本文由 AI 分析生成
建立時間: 2026-03-28 來源: https://knightnemo.github.io/blog/posts/wm_2025/
Summary
Siqiao Huang (Nemo), an embodied AI researcher, shares a grounded assessment of world model research in late 2025 — after Genie 3’s viral success triggered a wave of competing releases. He argues that pixel-space video generation will dominate over 3D mesh approaches, that world models are more likely to be byproducts of video generation than standalone foundations, and that five specific research directions remain genuinely open.
2025 年 Genie 3 爆紅後,具身 AI 研究者 Huang Siqiao 從技術角度冷靜分析世界模型的現況:影像空間方法優於 3D mesh,世界模型更可能是影片生成的副產品,並提出五個值得深耕的研究方向。
Key Points
- Pixel vs 3D: video-based world models scale better than 3D mesh due to data abundance; 3D remains dominant only in contact-rich or depth-dependent scenarios
- Not the next LLM: two blockers — (1) action-labeled video data is far scarcer than raw video; (2) heterogeneous action spaces prevent a unified foundation model across embodiments
- The real “Next Big Thing”: multimodal video generation with world models as a subsidiary product, not the primary goal
- Algorithmic convergence: Diffusion Forcing + DiT/UNet architectures + AdaLN action injection is already the dominant pattern — the architecture race is largely over
- Five open directions: (1) deploying WMs for embodied policy learning; (2) long-sequence temporal consistency (minutes of memory); (3) multimodal signal integration (language + sensorimotor); (4) real-time inference; (5) multi-agent world models
- JEPA assessment: the latent-space learning idea is sound and influential, but JEPA-style architectures may not be the final form — DINO-based encoders + predictors are a more practical current direction
- Embodied AI outlook: world models will supplement but not replace real-world imitation learning; the next era should revolve around generalist policy models (VLA-style), not world models
Insights
The action space heterogeneity problem is underappreciated. LLMs succeeded because tokens are a universal representation — language, code, and structured data all map cleanly to tokens. World models lack an equivalent unifying abstraction for actions: a robot arm’s joint angles, a game controller’s button presses, and a car’s steering wheel are incommensurable in ways that token IDs are not. Any “foundation world model” claim needs to address this directly.

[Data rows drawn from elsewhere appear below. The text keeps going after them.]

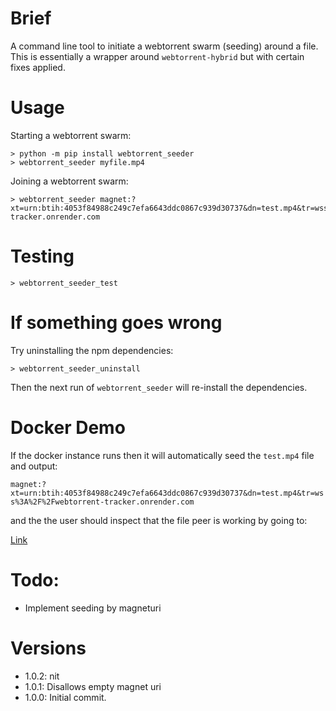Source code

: # Brief

A command line tool to initiate a webtorrent swarm (seeding) around a file. This is essentially a wrapper
around `webtorrent-hybrid` but with certain fixes applied.

# Usage

Starting a webtorrent swarm:
```
> python -m pip install webtorrent_seeder
> webtorrent_seeder myfile.mp4
```

Joining a webtorrent swarm:
```
> webtorrent_seeder magnet:?xt=urn:btih:4053f84988c249c7efa6643ddc0867c939d30737&dn=test.mp4&tr=wss%3A%2F%2Fwebtorrent-tracker.onrender.com
```


# Testing

```
> webtorrent_seeder_test
```

# If something goes wrong

Try uninstalling the npm dependencies:

```
> webtorrent_seeder_uninstall
```

Then the next run of `webtorrent_seeder` will re-install the dependencies.


# Docker Demo

If the docker instance runs then it will automatically seed the `test.mp4` file and output:

`magnet:?xt=urn:btih:4053f84988c249c7efa6643ddc0867c939d30737&dn=test.mp4&tr=wss%3A%2F%2Fwebtorrent-tracker.onrender.com`

and the the user should inspect that the file peer is working by going to:

[Link](https://webtorrentseeder.com?magnet=magnet%3A%3Fxt%3Durn%3Abtih%3A4053f84988c249c7efa6643ddc0867c939d30737%26dn%3Dtest.mp4%26tr%3Dwss%253A%252F%252Fwebtorrent-tracker.onrender.com)


# Todo:

  * Implement seeding by magneturi

# Versions

  * 1.0.2: nit
  * 1.0.1: Disallows empty magnet uri
  * 1.0.0: Initial commit.
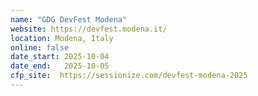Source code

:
 ```yaml
---
name: "GDG DevFest Modena"
website: https://devfest.modena.it/
location: Modena, Italy
online: false
date_start: 2025-10-04
date_end:   2025-10-05
cfp_site:  https://sessionize.com/devfest-modena-2025
---
```


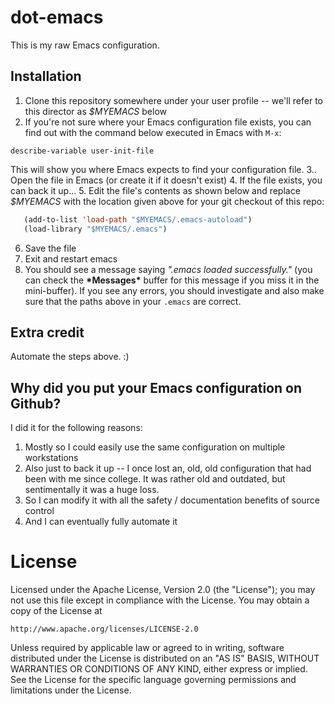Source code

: dot-emacs
=========

This is my raw Emacs configuration.

Installation
------------

1. Clone this repository somewhere under your user profile -- we'll refer to this director as *$MYEMACS* below
2. If you're not sure where your Emacs configuration file exists, you
   can find out with the command below executed in Emacs with `M-x`:
```
describe-variable user-init-file
```
   This will show you where Emacs expects to find your configuration file.
3.. Open the file in Emacs (or create it if it doesn't exist)
4. If the file exists, you can back it up...
5. Edit the file's contents as shown below and replace *$MYEMACS* with
the location given above for your git checkout of this repo:
```lisp
   (add-to-list 'load-path "$MYEMACS/.emacs-autoload")
   (load-library "$MYEMACS/.emacs")
```
6. Save the file
7. Exit and restart emacs
8. You should see a message saying *".emacs loaded successfully."*
(you can check the **\*Messages\*** buffer for this message if you
miss it in the mini-buffer). If you see any errors, you should
investigate and also make sure that the paths above in your `.emacs` are
correct.

## Extra credit
Automate the steps above. :)

## Why did you put your Emacs configuration on Github?
I did it for the following reasons:

1. Mostly so I could easily use the same configuration on multiple
workstations
2. Also just to back it up -- I once lost an, old, old configuration
that had been with me since college. It was rather old and outdated,
but sentimentally it was a huge loss.
3. So I can modify it with all the safety / documentation  benefits of
source control
4. And I can eventually fully automate it

# License

Licensed under the Apache License, Version 2.0 (the "License");
you may not use this file except in compliance with the License.
You may obtain a copy of the License at

    http://www.apache.org/licenses/LICENSE-2.0

Unless required by applicable law or agreed to in writing, software
distributed under the License is distributed on an "AS IS" BASIS,
WITHOUT WARRANTIES OR CONDITIONS OF ANY KIND, either express or implied.
See the License for the specific language governing permissions and
limitations under the License.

The Bitter Lesson framing is used to dismiss physics-informed world models: “learning general models through physics-informed methods is completely wrong.” This is a strong claim that conflates generalization with performance — physics priors help in specific domains (contact-rich manipulation) even if they hurt in others.
The multi-agent world model gap is genuinely underexplored. Current WMs are single-agent by design; multiplayer environments require modeling other agents’ policies, which scales combinatorially with the number of players.
Connections
Raw Excerpt
The Heterogeneity of Action Spaces: action spaces across different embodiments inherently lack homogeneity. A world model without a unified action space cannot become a ready-to-use foundation model, and more research breakthroughs are needed before realizing a foundational world model across embodiments.